> _About this task_
Please copy every line of the records below that holds the word "configure".

Rendered images with source text:

= = = = =

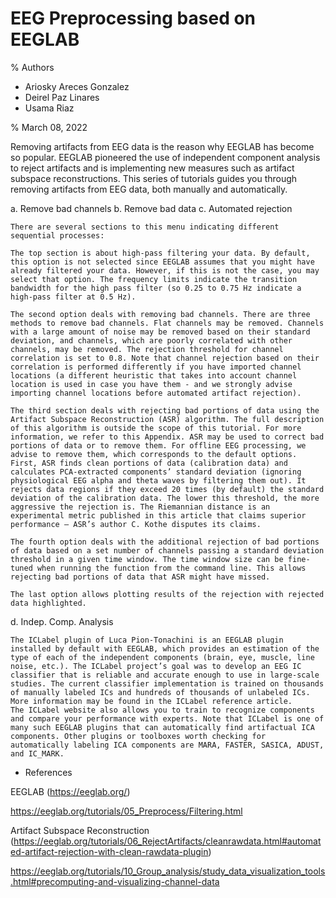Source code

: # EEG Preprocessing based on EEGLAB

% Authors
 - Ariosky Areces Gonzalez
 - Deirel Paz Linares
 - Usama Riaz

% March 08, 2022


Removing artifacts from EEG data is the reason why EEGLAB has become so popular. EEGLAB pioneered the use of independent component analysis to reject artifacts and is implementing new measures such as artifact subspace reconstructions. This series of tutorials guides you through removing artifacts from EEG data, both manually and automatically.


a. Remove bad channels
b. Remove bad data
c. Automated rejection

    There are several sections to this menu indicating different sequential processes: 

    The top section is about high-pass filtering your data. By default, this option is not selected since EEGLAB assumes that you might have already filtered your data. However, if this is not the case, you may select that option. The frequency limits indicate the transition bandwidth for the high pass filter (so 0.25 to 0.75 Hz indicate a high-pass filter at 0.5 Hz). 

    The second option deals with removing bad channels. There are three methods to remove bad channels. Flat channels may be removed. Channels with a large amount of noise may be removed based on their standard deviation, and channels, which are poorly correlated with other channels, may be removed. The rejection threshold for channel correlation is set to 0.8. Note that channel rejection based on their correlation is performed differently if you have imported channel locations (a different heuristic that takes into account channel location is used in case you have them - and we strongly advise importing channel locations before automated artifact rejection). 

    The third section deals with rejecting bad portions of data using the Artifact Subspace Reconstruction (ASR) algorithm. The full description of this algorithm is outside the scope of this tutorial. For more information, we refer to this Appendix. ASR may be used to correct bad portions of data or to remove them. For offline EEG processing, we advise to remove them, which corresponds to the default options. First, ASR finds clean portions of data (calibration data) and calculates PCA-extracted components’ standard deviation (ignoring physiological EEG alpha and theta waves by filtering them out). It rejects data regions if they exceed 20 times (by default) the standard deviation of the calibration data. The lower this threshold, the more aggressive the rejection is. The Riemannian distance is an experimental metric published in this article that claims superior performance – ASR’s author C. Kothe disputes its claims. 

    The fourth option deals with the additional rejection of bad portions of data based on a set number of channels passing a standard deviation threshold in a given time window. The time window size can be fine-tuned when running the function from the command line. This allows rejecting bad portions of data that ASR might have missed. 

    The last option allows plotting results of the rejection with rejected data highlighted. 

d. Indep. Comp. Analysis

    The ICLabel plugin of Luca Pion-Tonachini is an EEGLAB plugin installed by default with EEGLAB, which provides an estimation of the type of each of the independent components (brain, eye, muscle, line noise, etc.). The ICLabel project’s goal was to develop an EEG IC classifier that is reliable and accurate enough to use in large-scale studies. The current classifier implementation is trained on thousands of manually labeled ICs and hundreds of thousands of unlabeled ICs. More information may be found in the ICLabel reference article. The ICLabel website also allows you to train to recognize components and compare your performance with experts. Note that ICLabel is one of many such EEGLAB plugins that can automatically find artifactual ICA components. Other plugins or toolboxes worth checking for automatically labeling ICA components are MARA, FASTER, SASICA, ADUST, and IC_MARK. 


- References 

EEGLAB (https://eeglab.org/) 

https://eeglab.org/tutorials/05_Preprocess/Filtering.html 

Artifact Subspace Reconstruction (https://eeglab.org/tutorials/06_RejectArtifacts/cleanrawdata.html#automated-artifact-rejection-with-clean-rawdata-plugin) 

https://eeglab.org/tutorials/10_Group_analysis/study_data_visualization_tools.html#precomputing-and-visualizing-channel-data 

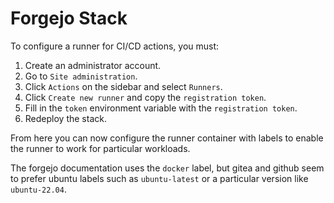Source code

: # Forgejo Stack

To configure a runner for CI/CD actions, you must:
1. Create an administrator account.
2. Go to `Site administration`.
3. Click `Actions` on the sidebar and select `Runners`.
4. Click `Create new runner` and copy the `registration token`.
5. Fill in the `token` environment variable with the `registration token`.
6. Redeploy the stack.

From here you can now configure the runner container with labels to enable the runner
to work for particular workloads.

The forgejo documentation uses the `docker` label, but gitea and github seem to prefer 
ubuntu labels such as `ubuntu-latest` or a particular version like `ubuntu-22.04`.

= = = = =

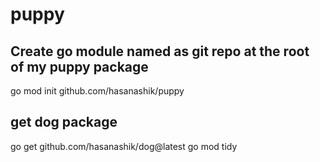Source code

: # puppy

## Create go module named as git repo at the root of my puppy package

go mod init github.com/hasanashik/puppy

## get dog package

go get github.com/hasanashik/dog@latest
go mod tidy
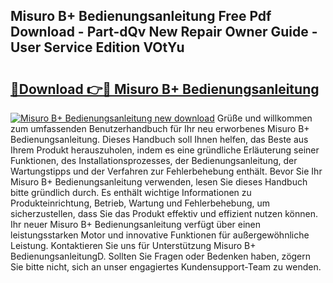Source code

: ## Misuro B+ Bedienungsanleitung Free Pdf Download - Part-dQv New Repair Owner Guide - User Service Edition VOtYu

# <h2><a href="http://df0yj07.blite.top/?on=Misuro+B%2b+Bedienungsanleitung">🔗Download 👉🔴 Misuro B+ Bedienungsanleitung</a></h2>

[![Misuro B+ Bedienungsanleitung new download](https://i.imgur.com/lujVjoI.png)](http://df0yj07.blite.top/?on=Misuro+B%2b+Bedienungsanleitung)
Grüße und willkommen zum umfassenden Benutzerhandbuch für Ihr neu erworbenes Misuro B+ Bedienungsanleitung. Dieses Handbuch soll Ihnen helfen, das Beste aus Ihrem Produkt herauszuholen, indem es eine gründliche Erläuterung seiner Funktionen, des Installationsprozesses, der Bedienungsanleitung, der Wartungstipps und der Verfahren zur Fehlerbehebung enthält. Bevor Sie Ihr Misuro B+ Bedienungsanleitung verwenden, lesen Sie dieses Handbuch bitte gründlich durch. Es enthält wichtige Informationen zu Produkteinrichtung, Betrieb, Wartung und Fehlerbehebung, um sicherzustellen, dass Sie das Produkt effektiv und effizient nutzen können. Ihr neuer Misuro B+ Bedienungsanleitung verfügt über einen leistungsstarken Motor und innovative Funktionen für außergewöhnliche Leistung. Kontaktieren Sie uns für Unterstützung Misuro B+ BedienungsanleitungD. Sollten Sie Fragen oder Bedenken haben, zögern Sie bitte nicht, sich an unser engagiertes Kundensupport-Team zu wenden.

= = = = =

> _Answer to this task_
To configure a runner for CI/CD actions, you must:
From here you can now configure the runner container with labels to enable the runner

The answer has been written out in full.